Task goal — Your answer must be an exact transcription of the data, with every picture omitted.
= Beginning of Section =
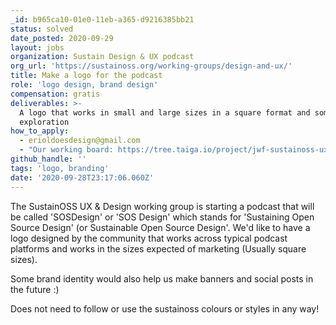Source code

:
 ```yaml
---
_id: b965ca10-01e0-11eb-a365-d9216385bb21
status: solved
date_posted: 2020-09-29
layout: jobs
organization: Sustain Design & UX podcast
org_url: 'https://sustainoss.org/working-groups/design-and-ux/'
title: Make a logo for the podcast
role: 'logo design, brand design'
compensation: gratis
deliverables: >-
  A logo that works in small and large sizes in a square format and some brand
  exploration
how_to_apply:
  - erioldoesdesign@gmail.com
  - "Our working board: https://tree.taiga.io/project/jwf-sustainoss-ux-design-working-group/us/59?kanban-status=2237420\r\n\r\nhttps://sustainoss.org/working-groups/design-and-ux/\r\n"
github_handle: ''
tags: 'logo, branding'
date: '2020-09-28T23:17:06.060Z'
---
```

The SustainOSS UX & Design working group is starting a podcast that will be called 'SOSDesign' or 'SOS Design' which stands for 'Sustaining Open Source Design' (or Sustainable Open Source Design'. 
We'd like to have a logo designed by the community that works across typical podcast platforms and works in the sizes expected of marketing (Usually square sizes).

Some brand identity would also help us make banners and social posts in the future :)

Does not need to follow or use the sustainoss colours or styles in any way!
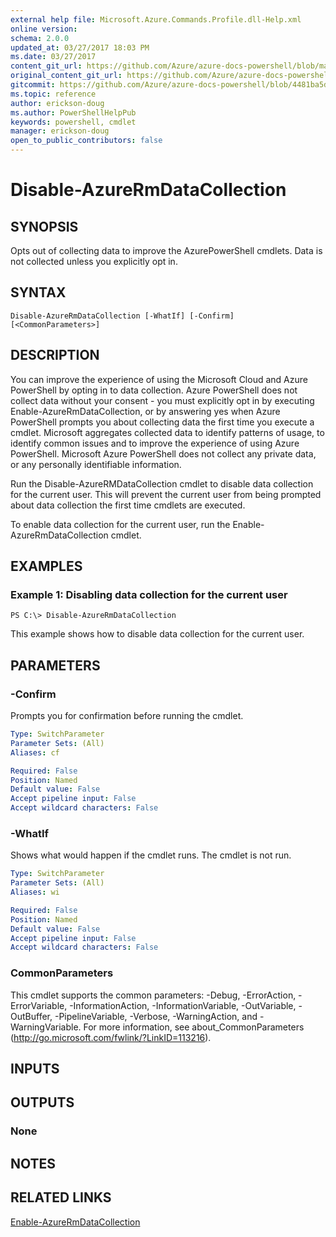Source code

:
 ```yaml
---
external help file: Microsoft.Azure.Commands.Profile.dll-Help.xml
online version:
schema: 2.0.0
updated_at: 03/27/2017 18:03 PM
ms.date: 03/27/2017
content_git_url: https://github.com/Azure/azure-docs-powershell/blob/master/azureps-cmdlets-docs/ServiceManagement/AzureRM.Profile/v2.7.0/Disable-AzureRmDataCollection.md
original_content_git_url: https://github.com/Azure/azure-docs-powershell/blob/master/azureps-cmdlets-docs/ServiceManagement/AzureRM.Profile/v2.7.0/Disable-AzureRmDataCollection.md
gitcommit: https://github.com/Azure/azure-docs-powershell/blob/4481ba5d382a258a76528a60b3c1580b75fdff10
ms.topic: reference
author: erickson-doug
ms.author: PowerShellHelpPub
keywords: powershell, cmdlet
manager: erickson-doug
open_to_public_contributors: false
---
```


# Disable-AzureRmDataCollection

## SYNOPSIS
Opts out of collecting data to improve the AzurePowerShell cmdlets. 
Data is not collected unless you explicitly opt in.

## SYNTAX

```
Disable-AzureRmDataCollection [-WhatIf] [-Confirm] [<CommonParameters>]
```

## DESCRIPTION
You can improve the experience of using the Microsoft Cloud and Azure PowerShell by opting in to data collection.
Azure PowerShell does not collect data without your consent - you must explicitly opt in by executing Enable-AzureRmDataCollection, or by answering yes when Azure PowerShell prompts you about collecting data the first time you execute a cmdlet.
Microsoft aggregates collected data to identify patterns of usage, to identify common issues and to improve the experience of using Azure PowerShell.
Microsoft Azure PowerShell does not collect any private data, or any personally identifiable information.

Run the Disable-AzureRMDataCollection cmdlet to disable data collection for the current user.
This will prevent the current user from being prompted about data collection the first time cmdlets are executed.

To enable data collection for the current user, run the Enable-AzureRmDataCollection cmdlet.

## EXAMPLES

### Example 1: Disabling data collection for the current user
```
PS C:\> Disable-AzureRmDataCollection
```

This example shows how to disable data collection for the current user. 

## PARAMETERS

### -Confirm
Prompts you for confirmation before running the cmdlet.

```yaml
Type: SwitchParameter
Parameter Sets: (All)
Aliases: cf

Required: False
Position: Named
Default value: False
Accept pipeline input: False
Accept wildcard characters: False
```

### -WhatIf
Shows what would happen if the cmdlet runs. The cmdlet is not run.

```yaml
Type: SwitchParameter
Parameter Sets: (All)
Aliases: wi

Required: False
Position: Named
Default value: False
Accept pipeline input: False
Accept wildcard characters: False
```

### CommonParameters
This cmdlet supports the common parameters: -Debug, -ErrorAction, -ErrorVariable, -InformationAction, -InformationVariable, -OutVariable, -OutBuffer, -PipelineVariable, -Verbose, -WarningAction, and -WarningVariable. For more information, see about_CommonParameters (http://go.microsoft.com/fwlink/?LinkID=113216).

## INPUTS

## OUTPUTS

### None

## NOTES

## RELATED LINKS

[Enable-AzureRmDataCollection]()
= End of Section =
Solution for this problem —
Source code

:
 ```yaml
---
_id: b965ca10-01e0-11eb-a365-d9216385bb21
status: solved
date_posted: 2020-09-29
layout: jobs
organization: Sustain Design & UX podcast
org_url: 'https://sustainoss.org/working-groups/design-and-ux/'
title: Make a logo for the podcast
role: 'logo design, brand design'
compensation: gratis
deliverables: >-
  A logo that works in small and large sizes in a square format and some brand
  exploration
how_to_apply:
  - erioldoesdesign@gmail.com
  - "Our working board: https://tree.taiga.io/project/jwf-sustainoss-ux-design-working-group/us/59?kanban-status=2237420\r\n\r\nhttps://sustainoss.org/working-groups/design-and-ux/\r\n"
github_handle: ''
tags: 'logo, branding'
date: '2020-09-28T23:17:06.060Z'
---
```

The SustainOSS UX & Design working group is starting a podcast that will be called 'SOSDesign' or 'SOS Design' which stands for 'Sustaining Open Source Design' (or Sustainable Open Source Design'. 
We'd like to have a logo designed by the community that works across typical podcast platforms and works in the sizes expected of marketing (Usually square sizes).

Some brand identity would also help us make banners and social posts in the future :)

Does not need to follow or use the sustainoss colours or styles in any way!
Source code

:
 ```yaml
---
external help file: Microsoft.Azure.Commands.Profile.dll-Help.xml
online version:
schema: 2.0.0
updated_at: 03/27/2017 18:03 PM
ms.date: 03/27/2017
content_git_url: https://github.com/Azure/azure-docs-powershell/blob/master/azureps-cmdlets-docs/ServiceManagement/AzureRM.Profile/v2.7.0/Disable-AzureRmDataCollection.md
original_content_git_url: https://github.com/Azure/azure-docs-powershell/blob/master/azureps-cmdlets-docs/ServiceManagement/AzureRM.Profile/v2.7.0/Disable-AzureRmDataCollection.md
gitcommit: https://github.com/Azure/azure-docs-powershell/blob/4481ba5d382a258a76528a60b3c1580b75fdff10
ms.topic: reference
author: erickson-doug
ms.author: PowerShellHelpPub
keywords: powershell, cmdlet
manager: erickson-doug
open_to_public_contributors: false
---
```


# Disable-AzureRmDataCollection

## SYNOPSIS
Opts out of collecting data to improve the AzurePowerShell cmdlets. 
Data is not collected unless you explicitly opt in.

## SYNTAX

```
Disable-AzureRmDataCollection [-WhatIf] [-Confirm] [<CommonParameters>]
```

## DESCRIPTION
You can improve the experience of using the Microsoft Cloud and Azure PowerShell by opting in to data collection.
Azure PowerShell does not collect data without your consent - you must explicitly opt in by executing Enable-AzureRmDataCollection, or by answering yes when Azure PowerShell prompts you about collecting data the first time you execute a cmdlet.
Microsoft aggregates collected data to identify patterns of usage, to identify common issues and to improve the experience of using Azure PowerShell.
Microsoft Azure PowerShell does not collect any private data, or any personally identifiable information.

Run the Disable-AzureRMDataCollection cmdlet to disable data collection for the current user.
This will prevent the current user from being prompted about data collection the first time cmdlets are executed.

To enable data collection for the current user, run the Enable-AzureRmDataCollection cmdlet.

## EXAMPLES

### Example 1: Disabling data collection for the current user
```
PS C:\> Disable-AzureRmDataCollection
```

This example shows how to disable data collection for the current user. 

## PARAMETERS

### -Confirm
Prompts you for confirmation before running the cmdlet.

```yaml
Type: SwitchParameter
Parameter Sets: (All)
Aliases: cf

Required: False
Position: Named
Default value: False
Accept pipeline input: False
Accept wildcard characters: False
```

### -WhatIf
Shows what would happen if the cmdlet runs. The cmdlet is not run.

```yaml
Type: SwitchParameter
Parameter Sets: (All)
Aliases: wi

Required: False
Position: Named
Default value: False
Accept pipeline input: False
Accept wildcard characters: False
```

### CommonParameters
This cmdlet supports the common parameters: -Debug, -ErrorAction, -ErrorVariable, -InformationAction, -InformationVariable, -OutVariable, -OutBuffer, -PipelineVariable, -Verbose, -WarningAction, and -WarningVariable. For more information, see about_CommonParameters (http://go.microsoft.com/fwlink/?LinkID=113216).

## INPUTS

## OUTPUTS

### None

## NOTES

## RELATED LINKS

[Enable-AzureRmDataCollection]()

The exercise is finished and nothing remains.